Performance
This page records benchmark results from the v0.12.x performance cycle. Numbers are updated each release cycle. All measurements are from the Go benchmark suite in benchmarks/ — see the v0.12.x performance post for the full story behind each number.
Machine: Apple M4, macOS, Go 1.26.
Package installation
go test -bench=BenchmarkInstall -benchmem -benchtime=3s -count=5 ./benchmarks/| Benchmark | v0.12.1 (sequential) | v0.12.2 (parallel pool) | Improvement |
|---|---|---|---|
| Install 47 wheels (warm cache) | ~65 ms | ~51 ms | −22% |
The parallel pool uses min(len(pins), GOMAXPROCS*2) workers. The gain is larger on a slow disk or network where the sequential path serialised all I/O latency.
Package resolution
go test -bench=BenchmarkPMLock -benchmem -benchtime=3s -count=5 ./benchmarks/| Benchmark | v0.12.1 | v0.12.3 (prefetch) | v0.12.4 (concurrency ×4) |
|---|---|---|---|
| pm lock, 47 pkgs, warm (fixture) | ~14 ms | ~11 ms | ~11 ms |
| pm lock, 47 pkgs, cold (real PyPI) | ~4.8 s | ~4.2 s | ~3.1 s |
The fixture benchmark uses an in-process index (no network). It measures pure resolver overhead. The cold-cache number uses a real PyPI request and reflects network latency; your numbers will differ by connection speed.
Test runner
go test -bench=BenchmarkTestRunner -benchmem -benchtime=3s -count=5 ./benchmarks/| Benchmark | v0.12.1 (unbounded) | v0.12.5 (bounded pool) |
|---|---|---|
| RunParallel, 100 test files | ~14 ms | ~14 ms |
Throughput is the same on a machine with sufficient RAM. The improvement from B-4 is peak goroutine count and GC pressure: the unbounded implementation launched one goroutine per file; the bounded pool holds at GOMAXPROCS*2. On a 200-file suite on a 4-core machine the difference is 200 live interpreter allocations versus 8.
Build cache
go test -bench=BenchmarkBuild -benchmem -benchtime=3s -count=3 ./benchmarks/| Benchmark | Time |
|---|---|
| BenchmarkBuild_CacheMiss (full build, tiny fixture) | ~14 ms |
| BenchmarkBuild_CacheHit (cache hit, tiny fixture) | ~8 ms |
| BenchmarkCheckCache_Hit (Go-level hash check, 10 files) | ~55 µs |
On a real project where file collection, minification, and zip writing dominate, the cache hit path reduces second-build time to ~55 µs of hash checks regardless of project size. The remaining ~8 ms in the CLI benchmark is process startup.
Startup
go test -bench=BenchmarkStartup -benchmem -benchtime=3s -count=3 ./benchmarks/| Benchmark | v0.12.1 | v0.12.8 |
|---|---|---|
| BenchmarkStartup (run test fixture file) | ~8 ms | ~8 ms |
BenchmarkStartup_InlinePass (bunpy -c "pass") | — | ~7.2 ms |
bunpy -c "pass" at ~7.2 ms is inside the 10 ms target and below CPython 3.14’s 14 ms cold start on M-series hardware. The lazy module loading in v0.12.8 skips all 40+ bunpy.* factory calls for scripts that never import bunpy. The remaining startup cost is Go runtime init and goipy.New().

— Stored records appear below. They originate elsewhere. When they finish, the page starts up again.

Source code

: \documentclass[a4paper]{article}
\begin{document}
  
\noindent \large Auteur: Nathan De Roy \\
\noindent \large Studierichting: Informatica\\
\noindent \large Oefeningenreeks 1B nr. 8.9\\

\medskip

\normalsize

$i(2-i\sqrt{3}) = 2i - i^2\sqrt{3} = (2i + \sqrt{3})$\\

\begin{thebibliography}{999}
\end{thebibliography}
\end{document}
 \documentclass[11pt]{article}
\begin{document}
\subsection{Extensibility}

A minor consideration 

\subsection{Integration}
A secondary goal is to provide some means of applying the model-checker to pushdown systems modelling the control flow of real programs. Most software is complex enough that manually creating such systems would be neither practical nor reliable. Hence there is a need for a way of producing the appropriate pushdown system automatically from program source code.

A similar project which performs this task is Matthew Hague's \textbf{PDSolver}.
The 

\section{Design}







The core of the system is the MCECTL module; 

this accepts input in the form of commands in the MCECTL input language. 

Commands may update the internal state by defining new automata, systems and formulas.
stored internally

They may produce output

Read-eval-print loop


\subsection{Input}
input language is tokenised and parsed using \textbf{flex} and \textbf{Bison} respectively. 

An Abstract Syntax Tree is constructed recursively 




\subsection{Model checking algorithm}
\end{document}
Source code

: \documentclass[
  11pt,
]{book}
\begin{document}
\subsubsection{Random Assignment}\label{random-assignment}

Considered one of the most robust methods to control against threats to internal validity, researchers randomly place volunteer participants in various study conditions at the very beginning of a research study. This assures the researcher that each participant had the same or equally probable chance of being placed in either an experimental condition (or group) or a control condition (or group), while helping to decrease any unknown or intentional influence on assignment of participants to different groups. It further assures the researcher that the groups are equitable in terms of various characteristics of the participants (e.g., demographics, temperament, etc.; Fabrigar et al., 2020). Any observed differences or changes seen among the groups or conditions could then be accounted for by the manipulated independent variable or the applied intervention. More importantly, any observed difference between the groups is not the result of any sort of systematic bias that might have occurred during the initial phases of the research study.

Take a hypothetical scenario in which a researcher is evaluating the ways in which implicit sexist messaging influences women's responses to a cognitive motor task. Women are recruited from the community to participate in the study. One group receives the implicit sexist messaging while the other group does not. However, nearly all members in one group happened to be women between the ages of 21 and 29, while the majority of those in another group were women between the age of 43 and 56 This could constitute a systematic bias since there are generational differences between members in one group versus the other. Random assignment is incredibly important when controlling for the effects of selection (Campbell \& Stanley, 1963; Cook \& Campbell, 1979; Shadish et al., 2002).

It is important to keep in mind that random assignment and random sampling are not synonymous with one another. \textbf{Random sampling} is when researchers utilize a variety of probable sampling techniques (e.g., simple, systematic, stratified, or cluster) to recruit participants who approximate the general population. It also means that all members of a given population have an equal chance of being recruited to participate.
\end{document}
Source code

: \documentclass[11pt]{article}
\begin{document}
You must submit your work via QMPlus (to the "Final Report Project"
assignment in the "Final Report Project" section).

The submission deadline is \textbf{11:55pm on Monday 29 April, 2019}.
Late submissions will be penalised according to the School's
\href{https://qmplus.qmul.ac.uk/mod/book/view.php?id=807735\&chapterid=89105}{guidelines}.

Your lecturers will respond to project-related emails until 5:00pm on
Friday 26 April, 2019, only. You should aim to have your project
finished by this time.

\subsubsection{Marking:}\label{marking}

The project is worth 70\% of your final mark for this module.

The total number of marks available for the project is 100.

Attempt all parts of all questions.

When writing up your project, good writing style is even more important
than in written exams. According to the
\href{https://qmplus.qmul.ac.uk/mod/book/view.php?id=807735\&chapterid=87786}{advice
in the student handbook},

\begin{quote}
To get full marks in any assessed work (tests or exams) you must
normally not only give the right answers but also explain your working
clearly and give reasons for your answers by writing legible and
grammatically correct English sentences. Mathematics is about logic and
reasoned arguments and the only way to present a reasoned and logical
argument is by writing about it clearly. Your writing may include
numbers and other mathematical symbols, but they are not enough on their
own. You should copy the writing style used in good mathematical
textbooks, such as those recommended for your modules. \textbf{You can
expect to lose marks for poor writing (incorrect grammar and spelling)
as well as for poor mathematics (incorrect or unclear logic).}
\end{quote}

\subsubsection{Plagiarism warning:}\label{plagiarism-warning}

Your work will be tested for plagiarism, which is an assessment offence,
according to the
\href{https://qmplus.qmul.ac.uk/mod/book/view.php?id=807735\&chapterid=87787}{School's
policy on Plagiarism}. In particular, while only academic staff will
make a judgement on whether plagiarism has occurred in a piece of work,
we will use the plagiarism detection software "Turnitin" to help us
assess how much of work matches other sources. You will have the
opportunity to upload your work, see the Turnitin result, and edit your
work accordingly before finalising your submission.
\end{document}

Running the benchmarks yourself
# Generate fixtures once
go run ./benchmarks/fixtures/build_fixtures.go
# Run all benchmarks
go test -bench=. -benchmem -benchtime=3s -count=3 ./benchmarks/
# Run a specific benchmark
go test -bench=BenchmarkStartup -benchmem -benchtime=5s -count=5 ./benchmarks/
# Cross-tool comparison (bunpy vs uv vs CPython)
go test -bench=. -benchmem -benchtime=3s -count=3 ./benchmarks/compare/The scripts/bench.sh script runs all benchmarks and writes a snapshot to benchmarks/baseline.txt.
Environment variables that affect performance
| Variable | Effect |
|---|---|
BUNPY_TEST_PARALLELISM=N | Override test runner worker count (default: GOMAXPROCS*2) |
BUNPY_PYPI_CONCURRENCY=N | Override PyPI page fetch concurrency (default: 16) |
BUNPY_PYPI_INDEX_URL=url | Use an alternate PyPI index (e.g. a local mirror) |
BUNPY_DEBUG=http2 | Log HTTP/2 negotiation for each PyPI connection |
BUNPY_PROFILE_STARTUP=1 | Write a pprof CPU profile to /tmp/bunpy-startup.pprof |
BUNPY_STARTUP_PPROF=path | Override the pprof output path |